» **RECORDED INFORMATION**:
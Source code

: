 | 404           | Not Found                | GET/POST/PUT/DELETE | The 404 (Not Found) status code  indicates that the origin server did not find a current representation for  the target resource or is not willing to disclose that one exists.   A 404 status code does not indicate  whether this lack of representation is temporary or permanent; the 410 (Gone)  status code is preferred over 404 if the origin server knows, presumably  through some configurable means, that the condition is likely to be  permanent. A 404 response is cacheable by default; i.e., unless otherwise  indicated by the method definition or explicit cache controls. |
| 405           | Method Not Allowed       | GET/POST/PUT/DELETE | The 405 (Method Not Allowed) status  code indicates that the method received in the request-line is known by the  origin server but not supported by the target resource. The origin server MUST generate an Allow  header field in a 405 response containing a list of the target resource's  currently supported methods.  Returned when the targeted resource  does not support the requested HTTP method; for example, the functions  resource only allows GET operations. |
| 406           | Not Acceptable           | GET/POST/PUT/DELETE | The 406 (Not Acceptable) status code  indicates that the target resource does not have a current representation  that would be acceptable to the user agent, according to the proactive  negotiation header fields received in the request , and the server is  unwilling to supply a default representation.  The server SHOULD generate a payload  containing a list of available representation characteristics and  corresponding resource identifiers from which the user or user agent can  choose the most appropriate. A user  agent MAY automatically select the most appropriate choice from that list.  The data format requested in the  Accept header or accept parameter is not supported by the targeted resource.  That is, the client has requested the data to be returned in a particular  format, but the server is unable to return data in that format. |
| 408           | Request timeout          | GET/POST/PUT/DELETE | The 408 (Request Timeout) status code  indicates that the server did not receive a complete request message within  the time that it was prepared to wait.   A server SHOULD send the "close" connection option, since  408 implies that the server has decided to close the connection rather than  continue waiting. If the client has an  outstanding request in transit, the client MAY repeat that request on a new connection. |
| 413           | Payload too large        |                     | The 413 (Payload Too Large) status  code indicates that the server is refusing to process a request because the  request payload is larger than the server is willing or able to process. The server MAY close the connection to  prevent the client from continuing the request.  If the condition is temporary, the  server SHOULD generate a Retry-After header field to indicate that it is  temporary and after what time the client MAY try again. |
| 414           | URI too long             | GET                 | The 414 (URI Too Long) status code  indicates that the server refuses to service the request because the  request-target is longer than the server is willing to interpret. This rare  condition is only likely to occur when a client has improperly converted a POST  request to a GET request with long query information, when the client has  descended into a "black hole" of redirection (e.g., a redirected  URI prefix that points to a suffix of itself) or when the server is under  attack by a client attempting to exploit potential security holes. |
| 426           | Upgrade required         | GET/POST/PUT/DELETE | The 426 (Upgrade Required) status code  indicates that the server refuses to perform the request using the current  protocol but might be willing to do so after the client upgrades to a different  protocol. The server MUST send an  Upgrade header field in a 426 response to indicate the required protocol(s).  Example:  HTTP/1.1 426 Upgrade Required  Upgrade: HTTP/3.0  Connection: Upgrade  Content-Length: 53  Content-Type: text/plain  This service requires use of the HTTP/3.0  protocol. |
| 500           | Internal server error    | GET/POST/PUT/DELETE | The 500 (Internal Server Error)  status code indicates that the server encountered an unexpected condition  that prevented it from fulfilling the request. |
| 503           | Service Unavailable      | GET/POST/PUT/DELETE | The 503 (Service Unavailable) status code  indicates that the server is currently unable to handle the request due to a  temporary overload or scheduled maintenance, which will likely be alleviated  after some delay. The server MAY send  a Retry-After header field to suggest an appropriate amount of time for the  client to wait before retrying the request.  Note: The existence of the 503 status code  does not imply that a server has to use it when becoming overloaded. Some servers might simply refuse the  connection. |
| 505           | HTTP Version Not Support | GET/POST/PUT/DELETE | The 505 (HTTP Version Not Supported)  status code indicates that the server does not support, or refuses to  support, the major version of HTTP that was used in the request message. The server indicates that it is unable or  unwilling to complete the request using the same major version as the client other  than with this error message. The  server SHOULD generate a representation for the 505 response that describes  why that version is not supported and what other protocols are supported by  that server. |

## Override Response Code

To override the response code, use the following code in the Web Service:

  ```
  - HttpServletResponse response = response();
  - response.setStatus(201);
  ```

--

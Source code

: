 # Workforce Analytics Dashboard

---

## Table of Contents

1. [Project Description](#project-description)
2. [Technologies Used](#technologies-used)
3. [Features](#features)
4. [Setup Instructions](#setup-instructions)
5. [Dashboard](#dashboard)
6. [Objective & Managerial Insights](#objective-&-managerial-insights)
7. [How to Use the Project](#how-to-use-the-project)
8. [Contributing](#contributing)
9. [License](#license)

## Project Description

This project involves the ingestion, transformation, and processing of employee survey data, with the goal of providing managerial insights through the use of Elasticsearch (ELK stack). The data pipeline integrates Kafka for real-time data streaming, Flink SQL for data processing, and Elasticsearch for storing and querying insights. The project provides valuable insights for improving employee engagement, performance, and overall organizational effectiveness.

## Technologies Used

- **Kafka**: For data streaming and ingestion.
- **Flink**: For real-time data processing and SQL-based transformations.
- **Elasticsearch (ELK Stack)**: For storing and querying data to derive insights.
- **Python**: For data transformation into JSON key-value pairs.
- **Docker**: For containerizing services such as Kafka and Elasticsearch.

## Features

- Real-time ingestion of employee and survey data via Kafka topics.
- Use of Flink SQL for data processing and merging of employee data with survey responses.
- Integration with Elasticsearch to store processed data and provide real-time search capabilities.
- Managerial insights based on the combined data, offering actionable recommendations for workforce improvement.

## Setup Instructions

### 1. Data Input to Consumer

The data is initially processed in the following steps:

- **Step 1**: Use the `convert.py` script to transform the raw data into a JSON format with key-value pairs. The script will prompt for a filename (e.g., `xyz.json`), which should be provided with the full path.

» **WORK TO BE COMPLETED**: From the line holding "5. [Dashboard](#dashboard)" to the line holding "- **Kafka**: For", inclusive, restate each line above exactly as written.

» **RESULT BELOW**:
5. [Dashboard](#dashboard)
6. [Objective & Managerial Insights](#objective-&-managerial-insights)
7. [How to Use the Project](#how-to-use-the-project)
8. [Contributing](#contributing)
9. [License](#license)

## Project Description

This project involves the ingestion, transformation, and processing of employee survey data, with the goal of providing managerial insights through the use of Elasticsearch (ELK stack). The data pipeline integrates Kafka for real-time data streaming, Flink SQL for data processing, and Elasticsearch for storing and querying insights. The project provides valuable insights for improving employee engagement, performance, and overall organizational effectiveness.

## Technologies Used

- **Kafka**: For data streaming and ingestion.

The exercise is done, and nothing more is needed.